# November 1942 Sinking



## KeMac (Feb 14, 2009)

Is there anywhere I can try and find out about a vessel on its way from the UK to Egypt which was sunk (I am assuming by enemy action) in November 1942. I am not sure if the vessel was going directly to Egypt but it certainly would have been going to the med. It was carrying two aircraft for the Egyptian Airline and I am trying to find the vessel's name and the date it was sunk.
Many Thanks
Kemac


----------



## Baltic Wal (Jun 27, 2005)

Need more information, November 1942 was Operation Torch, invasion of North Africa, 12 cargo ships were lost in the Western Mediterranean and none in the Eastern Mediterranean. Unlikely that there would have been a through cargo ship at that period, more likely have gone around the cape, particularly as aircraft for Egyptian Airline would have taken vwery low priority.


----------



## KeMac (Feb 14, 2009)

Baltic Wal said:


> Need more information, November 1942 was Operation Torch, invasion of North Africa, 12 cargo ships were lost in the Western Mediterranean and none in the Eastern Mediterranean.
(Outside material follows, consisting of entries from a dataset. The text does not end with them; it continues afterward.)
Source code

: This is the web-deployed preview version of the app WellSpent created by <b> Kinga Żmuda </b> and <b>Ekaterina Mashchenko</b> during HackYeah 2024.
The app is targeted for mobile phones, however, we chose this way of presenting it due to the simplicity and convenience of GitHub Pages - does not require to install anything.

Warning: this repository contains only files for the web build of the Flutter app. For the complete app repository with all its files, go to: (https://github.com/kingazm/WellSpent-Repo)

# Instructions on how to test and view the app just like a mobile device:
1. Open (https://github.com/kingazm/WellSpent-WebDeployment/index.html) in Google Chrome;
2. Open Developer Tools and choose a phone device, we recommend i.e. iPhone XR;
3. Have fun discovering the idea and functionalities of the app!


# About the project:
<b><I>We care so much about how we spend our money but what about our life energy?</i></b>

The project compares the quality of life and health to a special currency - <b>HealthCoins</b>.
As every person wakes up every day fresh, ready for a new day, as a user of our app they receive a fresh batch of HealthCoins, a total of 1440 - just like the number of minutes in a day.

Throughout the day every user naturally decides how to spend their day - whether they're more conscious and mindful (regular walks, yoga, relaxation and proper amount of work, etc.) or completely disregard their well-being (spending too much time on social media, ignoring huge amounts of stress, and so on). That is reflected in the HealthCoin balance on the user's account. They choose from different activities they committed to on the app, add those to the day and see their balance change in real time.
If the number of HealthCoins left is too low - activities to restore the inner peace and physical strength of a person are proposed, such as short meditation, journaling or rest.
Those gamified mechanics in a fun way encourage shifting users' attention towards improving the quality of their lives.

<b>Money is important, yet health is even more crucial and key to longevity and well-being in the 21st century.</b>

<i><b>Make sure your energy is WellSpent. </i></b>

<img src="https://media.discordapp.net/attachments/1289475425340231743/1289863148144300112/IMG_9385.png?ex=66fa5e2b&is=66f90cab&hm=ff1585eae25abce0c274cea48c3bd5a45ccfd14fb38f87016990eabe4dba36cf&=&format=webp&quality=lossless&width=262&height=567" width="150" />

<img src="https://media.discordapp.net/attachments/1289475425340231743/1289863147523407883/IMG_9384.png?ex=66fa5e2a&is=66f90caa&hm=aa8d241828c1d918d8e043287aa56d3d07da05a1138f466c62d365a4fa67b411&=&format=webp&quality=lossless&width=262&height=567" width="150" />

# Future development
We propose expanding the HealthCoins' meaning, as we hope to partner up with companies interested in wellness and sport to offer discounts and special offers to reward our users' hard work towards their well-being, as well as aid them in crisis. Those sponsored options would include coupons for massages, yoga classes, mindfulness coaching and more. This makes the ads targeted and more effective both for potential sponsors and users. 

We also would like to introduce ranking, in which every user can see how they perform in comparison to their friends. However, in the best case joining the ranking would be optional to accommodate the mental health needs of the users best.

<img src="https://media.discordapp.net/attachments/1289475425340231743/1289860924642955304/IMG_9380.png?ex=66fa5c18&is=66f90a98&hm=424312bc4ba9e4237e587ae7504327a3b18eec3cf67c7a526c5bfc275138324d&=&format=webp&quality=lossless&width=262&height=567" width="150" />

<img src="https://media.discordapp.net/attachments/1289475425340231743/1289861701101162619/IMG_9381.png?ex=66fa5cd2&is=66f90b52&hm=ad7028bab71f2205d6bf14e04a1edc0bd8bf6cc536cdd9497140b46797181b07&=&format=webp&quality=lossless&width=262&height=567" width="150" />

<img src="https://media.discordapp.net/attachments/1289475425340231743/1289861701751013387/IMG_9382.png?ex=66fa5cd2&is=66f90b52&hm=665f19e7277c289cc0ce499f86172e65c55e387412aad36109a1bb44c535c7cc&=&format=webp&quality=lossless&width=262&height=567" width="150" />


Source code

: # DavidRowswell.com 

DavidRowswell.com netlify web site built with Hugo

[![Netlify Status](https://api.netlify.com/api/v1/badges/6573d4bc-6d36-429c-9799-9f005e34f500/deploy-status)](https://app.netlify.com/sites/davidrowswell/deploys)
Unlikely that there would have been a through cargo ship at that period, more likely have gone around the cape, particularly as aircraft for Egyptian Airline would have taken vwery low priority.


Thanks for that Baltic Wal. I am researching the history of the Egyptian Airline which was started by a British Company Airwork. I found some cables from the US Legation in Cairo to Washington asking if they could replace the 2aircraft which had been on a vessel sunk in November 1942. Unfortunately that is all I have, I didn't realise Operation Torch was at the same time so as you say it may have gone around the Cape or been scheduled to go around the Cape. Do you think I could get a list of all vessels sunk in November 1942
from England down to the Cape or is that not possible?
I have to say this is all a bit new to me.
Many Thanks
KeMac


----------



## clevewyn (May 16, 2010)

U Boat Net has a list of sinkings but this is only U Boat action and not any other.

http://uboat.net/allies/merchants/losses_year.html?qdate=1942-11&string=November+1942

Nothing listed from the UK but a couple from the US might fit.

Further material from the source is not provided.